2. Dispose of all ashes, rubbish, garbage and other waste in a clean and safe manner.
3. Keep all plumbing fixtures in the dwelling unit or used by the tenant as clean as their condition permits.
4. Must not deliberately or negligently destroy, deface, damage, impair or remove any part of the premises or knowingly permit any person to do so.
5. Must conduct himself or herself and require other persons on the premises with his or her consent to conduct themselves in a manner that will not disturb his neighbors’ peaceful enjoyment of the premises.
6. Must not knowingly commit or consent to any other person knowingly committing a substantial violation of the rental agreement.
If a tenant is found by the court to have violated paragraph 4 above, the tenant is subject to a civil penalty in an amount equal to two times the monthly rent, in addition to whatever amount is awarded to the landlord in damages, attorney’s fees and court costs.
According to the renters rights New Mexico law sets, there are a variety of remedies available to the tenant if the landlord breaches the agreement.
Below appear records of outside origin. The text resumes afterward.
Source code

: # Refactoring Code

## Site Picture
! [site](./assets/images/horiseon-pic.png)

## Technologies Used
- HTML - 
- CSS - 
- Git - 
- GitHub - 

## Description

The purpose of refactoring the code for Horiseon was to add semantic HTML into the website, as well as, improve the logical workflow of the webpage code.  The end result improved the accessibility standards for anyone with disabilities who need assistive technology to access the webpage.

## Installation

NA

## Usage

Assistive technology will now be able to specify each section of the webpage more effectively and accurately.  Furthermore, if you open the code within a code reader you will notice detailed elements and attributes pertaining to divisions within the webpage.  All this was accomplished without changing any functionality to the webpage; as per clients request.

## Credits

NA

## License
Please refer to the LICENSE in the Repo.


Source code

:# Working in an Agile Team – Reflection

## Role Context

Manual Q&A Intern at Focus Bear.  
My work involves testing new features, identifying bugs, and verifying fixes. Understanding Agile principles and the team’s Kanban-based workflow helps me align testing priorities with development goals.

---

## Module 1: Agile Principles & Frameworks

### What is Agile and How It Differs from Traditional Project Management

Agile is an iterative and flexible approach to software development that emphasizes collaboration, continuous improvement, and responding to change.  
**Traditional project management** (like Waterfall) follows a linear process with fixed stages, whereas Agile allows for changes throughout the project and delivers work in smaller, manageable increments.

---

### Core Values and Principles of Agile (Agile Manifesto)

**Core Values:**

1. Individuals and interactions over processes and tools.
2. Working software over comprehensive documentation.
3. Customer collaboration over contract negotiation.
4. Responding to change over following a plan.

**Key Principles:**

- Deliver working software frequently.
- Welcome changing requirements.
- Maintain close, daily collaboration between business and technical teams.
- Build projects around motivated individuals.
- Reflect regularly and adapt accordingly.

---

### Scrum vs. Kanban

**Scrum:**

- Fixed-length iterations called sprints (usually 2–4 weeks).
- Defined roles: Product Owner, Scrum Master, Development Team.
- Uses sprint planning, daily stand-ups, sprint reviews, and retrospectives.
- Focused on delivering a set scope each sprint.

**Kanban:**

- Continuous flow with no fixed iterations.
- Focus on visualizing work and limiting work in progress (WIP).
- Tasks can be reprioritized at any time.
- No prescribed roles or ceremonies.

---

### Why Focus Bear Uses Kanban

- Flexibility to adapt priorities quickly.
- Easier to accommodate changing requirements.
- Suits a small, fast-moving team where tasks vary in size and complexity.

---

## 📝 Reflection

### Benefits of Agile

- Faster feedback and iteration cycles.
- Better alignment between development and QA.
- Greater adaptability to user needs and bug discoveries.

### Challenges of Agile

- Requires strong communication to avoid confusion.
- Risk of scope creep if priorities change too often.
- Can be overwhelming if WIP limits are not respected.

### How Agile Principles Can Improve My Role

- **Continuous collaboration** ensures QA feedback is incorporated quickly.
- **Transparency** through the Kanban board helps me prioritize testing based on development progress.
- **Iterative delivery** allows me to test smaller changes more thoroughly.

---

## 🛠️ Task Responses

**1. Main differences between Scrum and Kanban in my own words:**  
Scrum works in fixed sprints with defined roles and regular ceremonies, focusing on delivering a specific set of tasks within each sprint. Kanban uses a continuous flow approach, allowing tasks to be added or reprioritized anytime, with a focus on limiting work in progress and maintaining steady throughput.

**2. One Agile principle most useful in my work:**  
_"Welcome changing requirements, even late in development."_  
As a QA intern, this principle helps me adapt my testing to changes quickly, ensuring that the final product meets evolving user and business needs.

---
The following are some of the remedies available to the tenant.
1. The tenant may terminate the lease if the breach includes non-compliance with the rental agreement or non-compliance with NM landlord tenant law which materially affects health or safety. The tenant must give the owner written notice of the acts or omissions constituting the breach. The notice should state that the rental agreement will terminate in seven days if the acts or omissions are not remedied within that time. If the owner does not make a reasonable effort to remedy the problems within those seven days, the rental agreement is terminated, and the owner must return the balance, if any, of pre-paid rent, or deposit, to which the tenant is entitled.
2. If the tenant does not wish to terminate the lease, the tenant may abate the rent. To abate the rent means withholding the rent and not paying. In addition, the tenant may sue to recover damages or obtain an injunction against the landlord for any material noncompliance by the owner with the rental agreement or New Mexico law. If the tenant prevails, then the tenant should also be awarded reasonable attorney’s fees and court costs.
It is important to note that the tenant cannot give a seven-day notice and abate the rent during the same rental period. The tenant must choose which remedy they want to pursue.
For other provisions of the New Mexico landlord tenant law, visit the website for the office of the New Mexico Attorney General’s Consumer Protection Division and always consult an attorney before entering into any legal agreement.